_Task to carry out:_
Among the lines below, keep only those from the one containing "formatter.format(data, 1);" through the one containing "<td>28</td>", and reproduce them exactly.

_Collection entries:_

"""

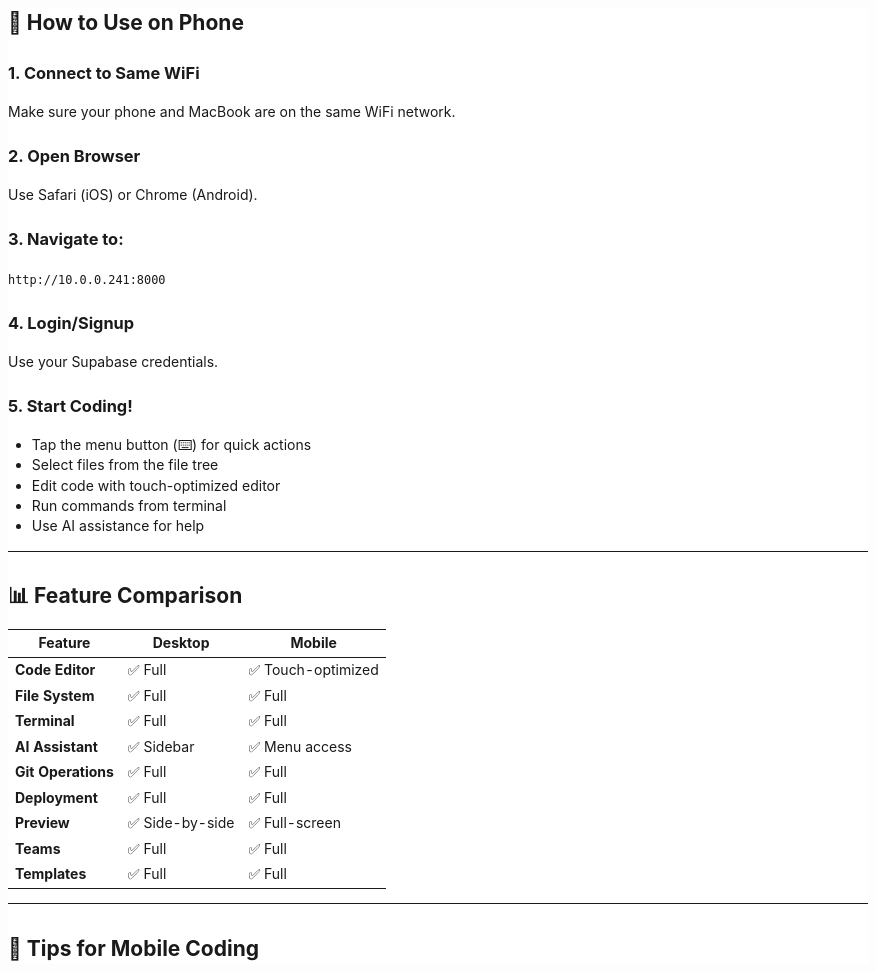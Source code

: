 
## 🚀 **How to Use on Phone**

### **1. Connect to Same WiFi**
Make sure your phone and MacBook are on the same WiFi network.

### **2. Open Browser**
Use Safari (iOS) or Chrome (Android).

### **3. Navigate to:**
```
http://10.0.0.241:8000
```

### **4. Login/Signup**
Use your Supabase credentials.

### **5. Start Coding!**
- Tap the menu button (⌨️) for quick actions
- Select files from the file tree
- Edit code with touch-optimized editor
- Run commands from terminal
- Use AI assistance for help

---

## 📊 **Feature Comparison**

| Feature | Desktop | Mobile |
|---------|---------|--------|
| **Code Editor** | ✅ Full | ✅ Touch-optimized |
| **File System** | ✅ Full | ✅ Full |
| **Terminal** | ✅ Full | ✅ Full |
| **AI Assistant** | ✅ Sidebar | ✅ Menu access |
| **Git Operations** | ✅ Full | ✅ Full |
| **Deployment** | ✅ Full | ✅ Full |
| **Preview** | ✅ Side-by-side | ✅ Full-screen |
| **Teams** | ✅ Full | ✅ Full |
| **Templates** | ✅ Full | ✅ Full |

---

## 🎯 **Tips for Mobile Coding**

"""
"""

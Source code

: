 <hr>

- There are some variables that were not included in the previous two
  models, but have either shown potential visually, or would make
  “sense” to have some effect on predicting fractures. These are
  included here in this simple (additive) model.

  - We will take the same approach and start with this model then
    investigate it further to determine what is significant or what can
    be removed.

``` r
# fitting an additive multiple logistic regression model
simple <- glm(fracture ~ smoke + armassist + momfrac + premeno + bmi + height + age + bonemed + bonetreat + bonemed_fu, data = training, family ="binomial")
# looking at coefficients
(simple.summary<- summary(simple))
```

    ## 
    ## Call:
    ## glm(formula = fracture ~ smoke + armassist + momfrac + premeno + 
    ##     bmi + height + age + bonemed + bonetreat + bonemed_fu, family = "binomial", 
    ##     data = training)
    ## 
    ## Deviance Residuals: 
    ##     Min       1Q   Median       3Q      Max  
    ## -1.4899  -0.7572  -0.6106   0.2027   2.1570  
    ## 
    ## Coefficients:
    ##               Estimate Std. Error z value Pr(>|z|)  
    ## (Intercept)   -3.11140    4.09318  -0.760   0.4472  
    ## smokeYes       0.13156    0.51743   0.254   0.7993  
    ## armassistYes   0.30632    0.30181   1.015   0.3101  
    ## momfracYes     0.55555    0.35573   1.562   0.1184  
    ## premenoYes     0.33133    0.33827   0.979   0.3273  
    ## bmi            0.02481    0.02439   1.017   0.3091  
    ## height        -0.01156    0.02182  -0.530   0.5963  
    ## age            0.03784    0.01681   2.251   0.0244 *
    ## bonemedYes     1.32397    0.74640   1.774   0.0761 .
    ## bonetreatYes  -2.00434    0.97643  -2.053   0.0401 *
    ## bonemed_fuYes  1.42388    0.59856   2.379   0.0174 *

"""
"""

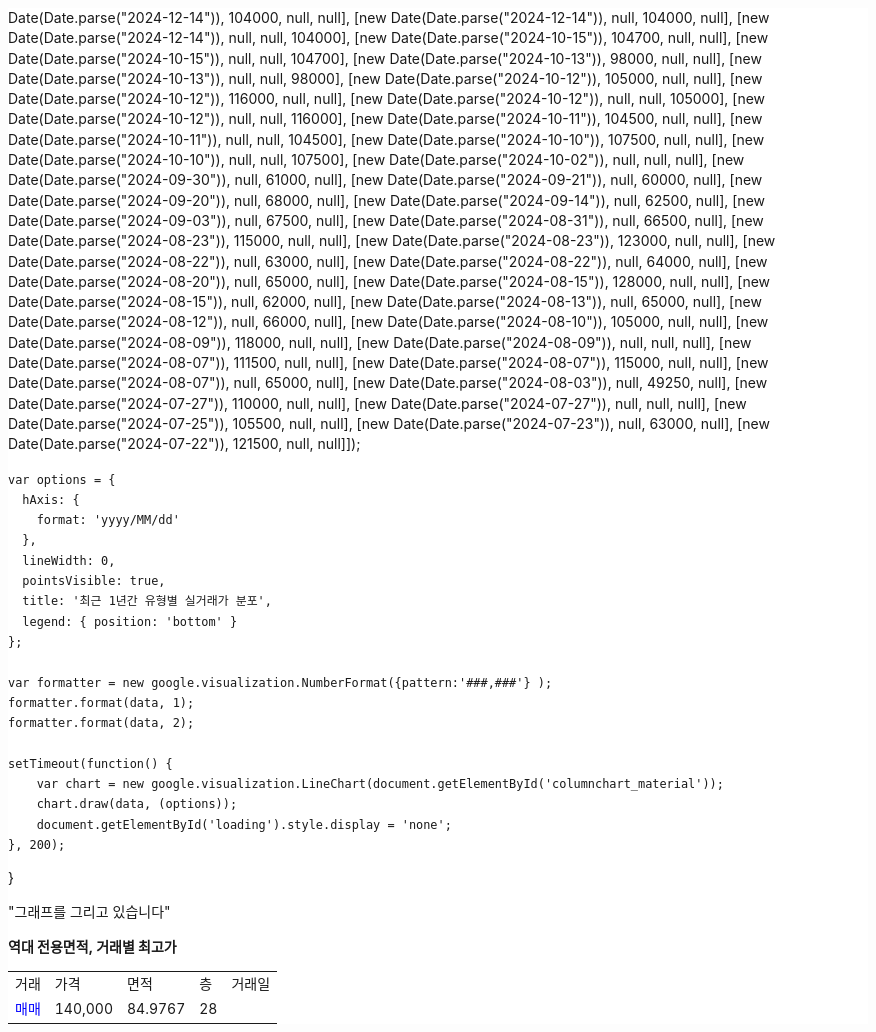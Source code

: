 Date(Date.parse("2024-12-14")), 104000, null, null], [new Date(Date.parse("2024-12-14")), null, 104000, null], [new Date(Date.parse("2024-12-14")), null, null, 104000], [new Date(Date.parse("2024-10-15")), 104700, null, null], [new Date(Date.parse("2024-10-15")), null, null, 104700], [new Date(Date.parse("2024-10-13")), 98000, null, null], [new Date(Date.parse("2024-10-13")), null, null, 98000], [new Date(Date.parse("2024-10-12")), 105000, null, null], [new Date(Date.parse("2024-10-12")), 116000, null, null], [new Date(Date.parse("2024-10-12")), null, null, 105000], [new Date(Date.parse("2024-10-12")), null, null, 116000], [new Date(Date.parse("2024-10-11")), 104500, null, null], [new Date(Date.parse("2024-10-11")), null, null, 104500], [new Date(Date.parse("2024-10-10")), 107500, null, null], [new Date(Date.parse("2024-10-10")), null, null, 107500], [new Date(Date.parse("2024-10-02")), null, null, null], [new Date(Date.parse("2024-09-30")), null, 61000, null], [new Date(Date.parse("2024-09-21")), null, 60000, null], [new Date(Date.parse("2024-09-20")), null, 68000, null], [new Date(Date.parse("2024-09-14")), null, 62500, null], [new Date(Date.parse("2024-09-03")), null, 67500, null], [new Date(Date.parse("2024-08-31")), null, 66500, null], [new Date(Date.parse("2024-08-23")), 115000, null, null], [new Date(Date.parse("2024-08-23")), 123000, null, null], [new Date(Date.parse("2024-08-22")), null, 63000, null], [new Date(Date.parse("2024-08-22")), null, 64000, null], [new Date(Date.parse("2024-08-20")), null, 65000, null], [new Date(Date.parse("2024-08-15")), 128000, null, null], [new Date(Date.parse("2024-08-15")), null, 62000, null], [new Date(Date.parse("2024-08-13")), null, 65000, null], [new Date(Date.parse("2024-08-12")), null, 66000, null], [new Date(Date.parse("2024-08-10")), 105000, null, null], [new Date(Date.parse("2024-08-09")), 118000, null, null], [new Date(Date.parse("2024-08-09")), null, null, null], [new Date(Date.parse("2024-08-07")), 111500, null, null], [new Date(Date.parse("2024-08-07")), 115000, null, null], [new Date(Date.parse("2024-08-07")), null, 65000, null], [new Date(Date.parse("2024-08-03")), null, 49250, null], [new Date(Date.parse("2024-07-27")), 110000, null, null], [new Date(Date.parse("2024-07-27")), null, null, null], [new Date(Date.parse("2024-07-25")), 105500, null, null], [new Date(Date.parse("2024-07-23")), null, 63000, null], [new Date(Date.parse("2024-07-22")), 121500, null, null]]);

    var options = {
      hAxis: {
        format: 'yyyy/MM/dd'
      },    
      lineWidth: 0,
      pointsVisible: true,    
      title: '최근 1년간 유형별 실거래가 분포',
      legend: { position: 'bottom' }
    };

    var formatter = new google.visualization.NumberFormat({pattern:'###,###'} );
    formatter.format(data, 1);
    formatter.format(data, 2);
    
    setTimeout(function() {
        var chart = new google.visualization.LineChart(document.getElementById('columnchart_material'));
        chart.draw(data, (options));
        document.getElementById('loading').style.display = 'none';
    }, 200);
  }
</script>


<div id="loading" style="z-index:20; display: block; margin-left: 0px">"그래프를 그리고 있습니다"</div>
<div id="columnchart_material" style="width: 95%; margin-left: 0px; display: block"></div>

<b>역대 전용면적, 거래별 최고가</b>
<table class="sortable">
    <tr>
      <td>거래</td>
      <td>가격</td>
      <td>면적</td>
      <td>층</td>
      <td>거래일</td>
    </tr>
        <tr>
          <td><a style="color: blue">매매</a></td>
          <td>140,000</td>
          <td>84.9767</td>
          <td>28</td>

"""

_Written solution:_
    formatter.format(data, 1);
    formatter.format(data, 2);
    
    setTimeout(function() {
        var chart = new google.visualization.LineChart(document.getElementById('columnchart_material'));
        chart.draw(data, (options));
        document.getElementById('loading').style.display = 'none';
    }, 200);
  }
</script>


<div id="loading" style="z-index:20; display: block; margin-left: 0px">"그래프를 그리고 있습니다"</div>
<div id="columnchart_material" style="width: 95%; margin-left: 0px; display: block"></div>

<b>역대 전용면적, 거래별 최고가</b>
<table class="sortable">
    <tr>
      <td>거래</td>
      <td>가격</td>
      <td>면적</td>
      <td>층</td>
      <td>거래일</td>
    </tr>
        <tr>
          <td><a style="color: blue">매매</a></td>
          <td>140,000</td>
          <td>84.9767</td>
          <td>28</td>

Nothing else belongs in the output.